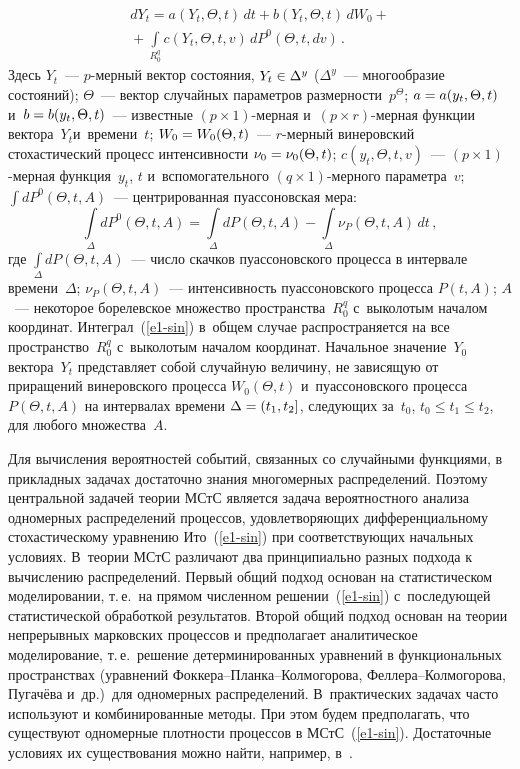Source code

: \begin{multicols}{2}
\noindent
    \begin{multline}
    dY_t= a (Y_t,\Theta,t) \,dt + b(Y_t,\Theta,t)\, d W_0 +{}\\
    {}+
    \int\limits_{R_0^q} c(Y_t,\Theta,t,v)\, dP^0 (\Theta, t,
    dv)\,.\label{e1-sin}
\end{multline}
Здесь $Y_t$~--- $p$-мер\-ный вектор состояния, $Y_t\hm\in \Delta^y$
($\Delta^y$~--- многообразие состояний); $\Theta$~--- вектор  случайных
параметров размерности~$p^\Theta$;\linebreak
$a\hm=a (y_t,\Theta,t)$ и~$b\hm= b(y_t,\Theta,t)$~---
известные $(p\times 1)$-мер\-ная и~$(p\times r)$-мер\-ная
функции вектора~$Y_t$\linebreak и~времени~$t$; $W_0\hm= W_0(\Theta, t)$~---
$r$-мер\-ный винеровский стохастический процесс интенсивности $\nu_0\hm=
\nu_0(\Theta,t)$; $c(y_t,\Theta, t,v)$~--- $(p\times 1)$-мер\-ная функция~$y_t$,
$t$ и~вспомогательного
$(q\times 1)$-мер\-но\-го параметра~$v$; $\int\limits d P^0 (\Theta, t,A)$~---
центрированная пуассоновская мера:
    $$
    \int\limits_{\Delta} d P^0 (\Theta, t,A)=
    \int\limits_{\Delta} d P (\Theta, t,A)-
    \int\limits_{\Delta} \nu_P (\Theta, t,A) \,dt\,,
    $$
где $\int\limits_{\Delta} d P (\Theta, t,A)$~--- число скачков пуассоновского
процесса в интервале времени~$\Delta$; $\nu_P (\Theta, t,A)$~--- интенсивность
пуассоновского процесса $P(t,A)$;
$A$~--- некоторое борелевское множество пространства~$R^q_0$ с~выколотым началом координат.
Интеграл~(\ref{e1-sin}) в~общем случае распространяется на все пространство~$R_0^q$
с~выколотым началом координат.
Начальное значение~$Y_0$ вектора~$Y_t$ представляет
собой случайную величину, не зависящую от приращений винеровского
процесса $W_0(\Theta, t)$ и~пуассоновского процесса $P(\Theta, t,A)$ на интервалах
времени $\Delta\hm= (t_1, t_2]$, следующих за~$t_0$, $t_0\le t_1\le t_2$,
для любого множества~$A$.


Для вычисления вероятностей событий,
связанных со случайными функциями, в прикладных задачах достаточно
знания многомерных распределений. Поэтому центральной
задачей теории МСтС
является задача вероятностного анализа одномерных
распределений процессов, удовлетворяющих дифференциальному стохастическому
уравнению Ито~(\ref{e1-sin}) при
соответствующих начальных условиях.
В~теории МСтС различают два принципиально разных подхода
к вычислению распределений. Первый общий подход основан на
статистическом моделировании, т.\,е.\ на прямом численном решении~(\ref{e1-sin})
с~последующей статистической обработкой результатов. Второй общий
подход основан на теории непрерывных марковских процессов и
предполагает аналитическое моделирование, т.\,е.\ решение
детерминированных уравнений в функциональных пространствах
(уравнений Фок\-ке\-ра--План\-ка--Кол\-мо\-го\-ро\-ва, Фел\-ле\-ра--Кол\-мо\-го\-ро\-ва,
Пугачёва и~др.)\ для одномерных распределений.
В~практических задачах часто используют и комбинированные методы. При
этом будем предполагать, что существуют  одномерные
плотности процессов в МСтС~(\ref{e1-sin}). Достаточные условиях их
существования можно найти, например, в~\cite{13-sin}.



\end{multicols}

### DIRECTIONS FOR THIS TASK
Pictures in the data above should not be copied; transcribe everything else exactly.

### RESULT OF THE TASK
Source code

: \begin{multicols}{2}
\noindent
    \begin{multline}
    dY_t= a (Y_t,\Theta,t) \,dt + b(Y_t,\Theta,t)\, d W_0 +{}\\
    {}+
    \int\limits_{R_0^q} c(Y_t,\Theta,t,v)\, dP^0 (\Theta, t,
    dv)\,.\label{e1-sin}
\end{multline}
Здесь $Y_t$~--- $p$-мер\-ный вектор состояния, $Y_t\hm\in \Delta^y$
($\Delta^y$~--- многообразие состояний); $\Theta$~--- вектор  случайных
параметров размерности~$p^\Theta$;\linebreak
$a\hm=a (y_t,\Theta,t)$ и~$b\hm= b(y_t,\Theta,t)$~---
известные $(p\times 1)$-мер\-ная и~$(p\times r)$-мер\-ная
функции вектора~$Y_t$\linebreak и~времени~$t$; $W_0\hm= W_0(\Theta, t)$~---
$r$-мер\-ный винеровский стохастический процесс интенсивности $\nu_0\hm=
\nu_0(\Theta,t)$; $c(y_t,\Theta, t,v)$~--- $(p\times 1)$-мер\-ная функция~$y_t$,
$t$ и~вспомогательного
$(q\times 1)$-мер\-но\-го параметра~$v$; $\int\limits d P^0 (\Theta, t,A)$~---
центрированная пуассоновская мера:
    $$
    \int\limits_{\Delta} d P^0 (\Theta, t,A)=
    \int\limits_{\Delta} d P (\Theta, t,A)-
    \int\limits_{\Delta} \nu_P (\Theta, t,A) \,dt\,,
    $$
где $\int\limits_{\Delta} d P (\Theta, t,A)$~--- число скачков пуассоновского
процесса в интервале времени~$\Delta$; $\nu_P (\Theta, t,A)$~--- интенсивность
пуассоновского процесса $P(t,A)$;
$A$~--- некоторое борелевское множество пространства~$R^q_0$ с~выколотым началом координат.
Интеграл~(\ref{e1-sin}) в~общем случае распространяется на все пространство~$R_0^q$
с~выколотым началом координат.
Начальное значение~$Y_0$ вектора~$Y_t$ представляет
собой случайную величину, не зависящую от приращений винеровского
процесса $W_0(\Theta, t)$ и~пуассоновского процесса $P(\Theta, t,A)$ на интервалах
времени $\Delta\hm= (t_1, t_2]$, следующих за~$t_0$, $t_0\le t_1\le t_2$,
для любого множества~$A$.


Для вычисления вероятностей событий,
связанных со случайными функциями, в прикладных задачах достаточно
знания многомерных распределений. Поэтому центральной
задачей теории МСтС
является задача вероятностного анализа одномерных
распределений процессов, удовлетворяющих дифференциальному стохастическому
уравнению Ито~(\ref{e1-sin}) при
соответствующих начальных условиях.
В~теории МСтС различают два принципиально разных подхода
к вычислению распределений. Первый общий подход основан на
статистическом моделировании, т.\,е.\ на прямом численном решении~(\ref{e1-sin})
с~последующей статистической обработкой результатов. Второй общий
подход основан на теории непрерывных марковских процессов и
предполагает аналитическое моделирование, т.\,е.\ решение
детерминированных уравнений в функциональных пространствах
(уравнений Фок\-ке\-ра--План\-ка--Кол\-мо\-го\-ро\-ва, Фел\-ле\-ра--Кол\-мо\-го\-ро\-ва,
Пугачёва и~др.)\ для одномерных распределений.
В~практических задачах часто используют и комбинированные методы. При
этом будем предполагать, что существуют  одномерные
плотности процессов в МСтС~(\ref{e1-sin}). Достаточные условиях их
существования можно найти, например, в~\cite{13-sin}.



\end{multicols}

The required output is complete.